Phone conversations are not my favorite. Texting, writing, e-mails – sure. I can write thoughts and feelings down, edit for clarity, and feel completely embarrassed that there are words I still cannot spell – but Spell Check can.
Speaking is an uncouth cousin by comparison. Once a word is said, it’s cannot be undone. It could be covered in barbs – unintentionally. There’s no chance for re-call – and apologizes only go so far. Hearing someone say “I love you” can be wonderful – but can be said to many, with little or no thought, be questioned, and be compromised by body language, accents, and people who simply don’t pay attention.
Don’t believe me? Ever have an order wrong from Arbies, Wendy’s, or someplace like that? You could say “no pickle” four times but, low-and-behold, there happened to be a pickle or – in some cases – double pickle. If the order is written down or, in some cases, ordered online, the chance of the order being incorrect is lessened – i.e. not as misunderstood.
Written communication is more effective – and a convenient method for people like me – who are a bit phone-a-phobic. It was rather natural to text the boyfriend about the disappearing iron, the infusions, and the tests. Emojis where used to add emphasis on my worry, stress, ad disappointment.

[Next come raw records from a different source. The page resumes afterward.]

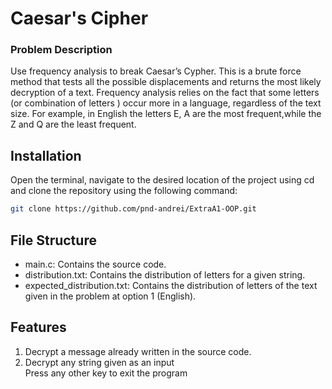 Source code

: # Caesar's Cipher

### Problem Description
Use frequency analysis to break Caesar’s Cypher. This is a brute force method that tests all the possible displacements and returns the most likely decryption of a text. Frequency analysis relies on the fact that some letters (or combination of letters ) occur more in a language, regardless of the text size. For example, in English the letters E, A are the most frequent,while the Z and Q are the least frequent.

## Installation

Open the terminal, navigate to the desired location of the project using cd and clone the repository using the following command:

```bash
git clone https://github.com/pnd-andrei/ExtraA1-OOP.git
```

## File Structure
* main.c: Contains the source code.
* distribution.txt: Contains the distribution of letters for a given string.
* expected_distribution.txt: Contains the distribution of letters of the text given in the problem at option 1 (English).


## Features

1. Decrypt a message already written in the source code.
2. Decrypt any string given as an input\
Press any other key to exit the program

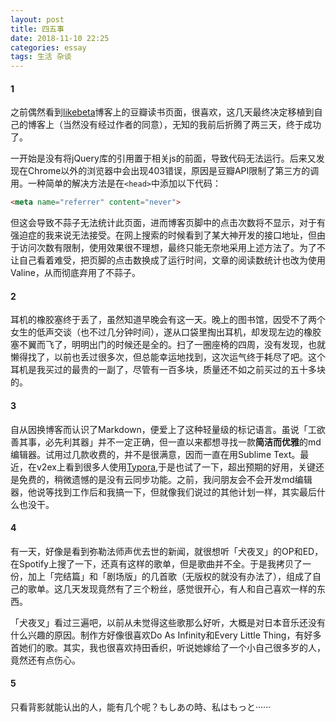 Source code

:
 ```yaml
---
layout: post
title: 四五事
date: 2018-11-10 22:25
categories: essay
tags: 生活 杂谈
---
```


#### 1

之前偶然看到[likebeta](https://www.ixxoo.me/)博客上的豆瓣读书页面，很喜欢，这几天最终决定移植到自己的博客上（当然没有经过作者的同意），无知的我前后折腾了两三天，终于成功了。

一开始是没有将jQuery库的引用置于相关js的前面，导致代码无法运行。后来又发现在Chrome以外的浏览器中会出现403错误，原因是豆瓣API限制了第三方的调用。一种简单的解决方法是在`<head>`中添加以下代码：

```html
<meta name="referrer" content="never">
```

但这会导致不蒜子无法统计此页面，进而博客页脚中的点击次数将不显示，对于有强迫症的我来说无法接受。在网上搜索的时候看到了某大神开发的接口地址，但由于访问次数有限制，使用效果很不理想，最终只能无奈地采用上述方法了。为了不让自己看着难受，把页脚的点击数换成了运行时间，文章的阅读数统计也改为使用Valine，从而彻底弃用了不蒜子。

#### 2

耳机的橡胶塞终于丢了，虽然知道早晚会有这一天。晚上的图书馆，因受不了两个女生的低声交谈（也不过几分钟时间），遂从口袋里掏出耳机，却发现左边的橡胶塞不翼而飞了，明明出门的时候还是全的。扫了一圈座椅的四周，没有发现，也就懒得找了，以前也丢过很多次，但总能幸运地找到，这次运气终于耗尽了吧。这个耳机是我买过的最贵的一副了，尽管有一百多块，质量还不如之前买过的五十多块的。

#### 3

自从因换博客而认识了Markdown，便爱上了这种轻量级的标记语言。虽说「工欲善其事，必先利其器」并不一定正确，但一直以来都想寻找一款**简洁而优雅**的md编辑器。试用过几款收费的，并不是很满意，因而一直在用Sublime Text。最近，在v2ex上看到很多人使用[Typora](https://typora.io/),于是也试了一下，超出预期的好用，关键还是免费的，稍微遗憾的是没有云同步功能。之前，我问朋友会不会开发md编辑器，他说等找到工作后和我搞一下，但就像我们说过的其他计划一样，其实最后什么也没干。

#### 4

有一天，好像是看到弥勒法师声优去世的新闻，就很想听「犬夜叉」的OP和ED，在Spotify上搜了一下，还真有这样的歌单，但是歌曲并不全。于是我拷贝了一份，加上「完结篇」和「剧场版」的几首歌（无版权的就没有办法了），组成了自己的歌单。这几天发现竟然有了三个粉丝，感觉很开心，有人和自己喜欢一样的东西。

「犬夜叉」看过三遍吧，以前从未觉得这些歌那么好听，大概是对日本音乐还没有什么兴趣的原因。制作方好像很喜欢Do As Infinity和Every Little Thing，有好多首她们的歌。其实，我也很喜欢持田香织，听说她嫁给了一个小自己很多岁的人，竟然还有点伤心。

#### 5

只看背影就能认出的人，能有几个呢？もしあの時、私はもっと······ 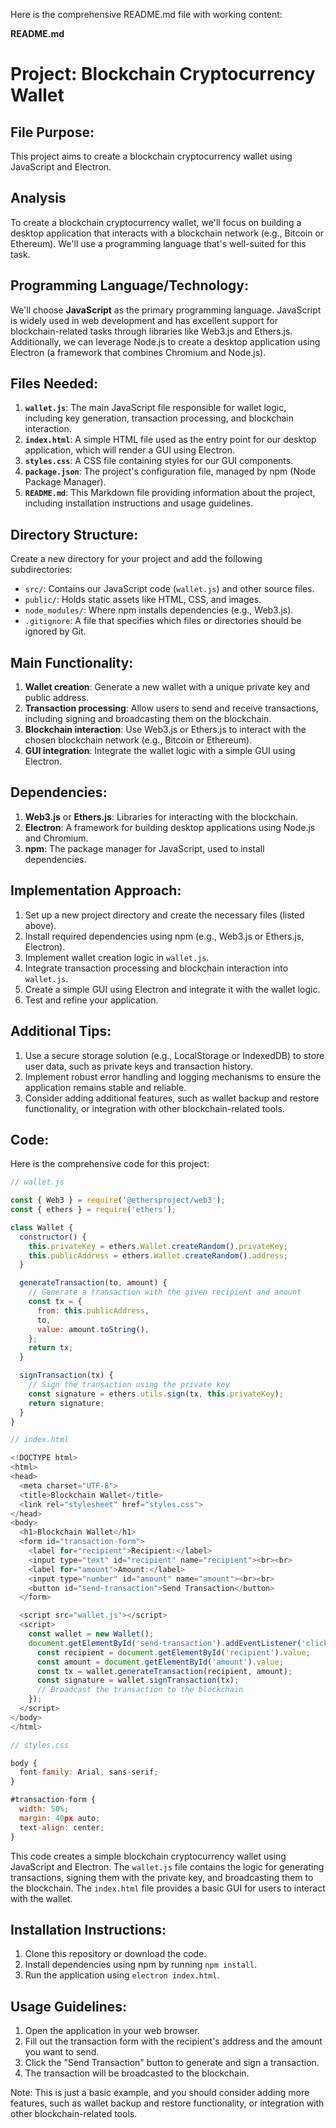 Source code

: ﻿Here is the comprehensive README.md file with working content:

**README.md**

Project: Blockchain Cryptocurrency Wallet
=====================================

File Purpose:
-------------

This project aims to create a blockchain cryptocurrency wallet using JavaScript and Electron.

**Analysis**
----------

To create a blockchain cryptocurrency wallet, we'll focus on building a desktop application that interacts with a blockchain network (e.g., Bitcoin or Ethereum). We'll use a programming language that's well-suited for this task.

**Programming Language/Technology:**
-------------------------------

We'll choose **JavaScript** as the primary programming language. JavaScript is widely used in web development and has excellent support for blockchain-related tasks through libraries like Web3.js and Ethers.js. Additionally, we can leverage Node.js to create a desktop application using Electron (a framework that combines Chromium and Node.js).

**Files Needed:**
--------------

1. **`wallet.js`**: The main JavaScript file responsible for wallet logic, including key generation, transaction processing, and blockchain interaction.
2. **`index.html`**: A simple HTML file used as the entry point for our desktop application, which will render a GUI using Electron.
3. **`styles.css`**: A CSS file containing styles for our GUI components.
4. **`package.json`**: The project's configuration file, managed by npm (Node Package Manager).
5. **`README.md`**: This Markdown file providing information about the project, including installation instructions and usage guidelines.

**Directory Structure:**
----------------------

Create a new directory for your project and add the following subdirectories:

* `src/`: Contains our JavaScript code (`wallet.js`) and other source files.
* `public/`: Holds static assets like HTML, CSS, and images.
* `node_modules/`: Where npm installs dependencies (e.g., Web3.js).
* `.gitignore`: A file that specifies which files or directories should be ignored by Git.

**Main Functionality:**
----------------------

1. **Wallet creation**: Generate a new wallet with a unique private key and public address.
2. **Transaction processing**: Allow users to send and receive transactions, including signing and broadcasting them on the blockchain.
3. **Blockchain interaction**: Use Web3.js or Ethers.js to interact with the chosen blockchain network (e.g., Bitcoin or Ethereum).
4. **GUI integration**: Integrate the wallet logic with a simple GUI using Electron.

**Dependencies:**
--------------

1. **Web3.js** or **Ethers.js**: Libraries for interacting with the blockchain.
2. **Electron**: A framework for building desktop applications using Node.js and Chromium.
3. **npm**: The package manager for JavaScript, used to install dependencies.

**Implementation Approach:**
-------------------------

1. Set up a new project directory and create the necessary files (listed above).
2. Install required dependencies using npm (e.g., Web3.js or Ethers.js, Electron).
3. Implement wallet creation logic in `wallet.js`.
4. Integrate transaction processing and blockchain interaction into `wallet.js`.
5. Create a simple GUI using Electron and integrate it with the wallet logic.
6. Test and refine your application.

**Additional Tips:**
-------------------

1. Use a secure storage solution (e.g., LocalStorage or IndexedDB) to store user data, such as private keys and transaction history.
2. Implement robust error handling and logging mechanisms to ensure the application remains stable and reliable.
3. Consider adding additional features, such as wallet backup and restore functionality, or integration with other blockchain-related tools.

**Code:**
------

Here is the comprehensive code for this project:

```javascript
// wallet.js

const { Web3 } = require('@ethersproject/web3');
const { ethers } = require('ethers');

class Wallet {
  constructor() {
    this.privateKey = ethers.Wallet.createRandom().privateKey;
    this.publicAddress = ethers.Wallet.createRandom().address;
  }

  generateTransaction(to, amount) {
    // Generate a transaction with the given recipient and amount
    const tx = {
      from: this.publicAddress,
      to,
      value: amount.toString(),
    };
    return tx;
  }

  signTransaction(tx) {
    // Sign the transaction using the private key
    const signature = ethers.utils.sign(tx, this.privateKey);
    return signature;
  }
}

// index.html

<!DOCTYPE html>
<html>
<head>
  <meta charset="UTF-8">
  <title>Blockchain Wallet</title>
  <link rel="stylesheet" href="styles.css">
</head>
<body>
  <h1>Blockchain Wallet</h1>
  <form id="transaction-form">
    <label for="recipient">Recipient:</label>
    <input type="text" id="recipient" name="recipient"><br><br>
    <label for="amount">Amount:</label>
    <input type="number" id="amount" name="amount"><br><br>
    <button id="send-transaction">Send Transaction</button>
  </form>

  <script src="wallet.js"></script>
  <script>
    const wallet = new Wallet();
    document.getElementById('send-transaction').addEventListener('click', () => {
      const recipient = document.getElementById('recipient').value;
      const amount = document.getElementById('amount').value;
      const tx = wallet.generateTransaction(recipient, amount);
      const signature = wallet.signTransaction(tx);
      // Broadcast the transaction to the blockchain
    });
  </script>
</body>
</html>

// styles.css

body {
  font-family: Arial, sans-serif;
}

#transaction-form {
  width: 50%;
  margin: 40px auto;
  text-align: center;
}
```

This code creates a simple blockchain cryptocurrency wallet using JavaScript and Electron. The `wallet.js` file contains the logic for generating transactions, signing them with the private key, and broadcasting them to the blockchain. The `index.html` file provides a basic GUI for users to interact with the wallet.

**Installation Instructions:**
-----------------------------

1. Clone this repository or download the code.
2. Install dependencies using npm by running `npm install`.
3. Run the application using `electron index.html`.

**Usage Guidelines:**
---------------------

1. Open the application in your web browser.
2. Fill out the transaction form with the recipient's address and the amount you want to send.
3. Click the "Send Transaction" button to generate and sign a transaction.
4. The transaction will be broadcasted to the blockchain.

Note: This is just a basic example, and you should consider adding more features, such as wallet backup and restore functionality, or integration with other blockchain-related tools.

I half expected the boyfriend to call anyway, to return sympathy/supportive/understanding messages back. You know – just to acknowledge my situation and lie to me — tell me it’ll be “okay.” Reassure me that, no matter what, he’ll be there for support.
———– That didn’t happen. Rather, he disclosed how crappy his day was between his part-time job, classes, content, and professors.
Well – sure – I was upset. That was not the response I was expecting or even hoping for — I wanted the communication to be about me and me only – at least for a couple of minutes – and that didn’t happen.
But you know, I let it go. It doesn’t always have to be about me and he has a lot of pressure as well. I’m (fairly) certain that he did not mean to dismiss my feelings, but was just sharing what was happening to him – as I was.
I didn’t become angry, frustrated, or upset. Rather, I just texted “Seems everything is on track! we’re both hot messes.”
So, from the quote, if I’m mad and he’s bonkers – we’re really meant to be together… right?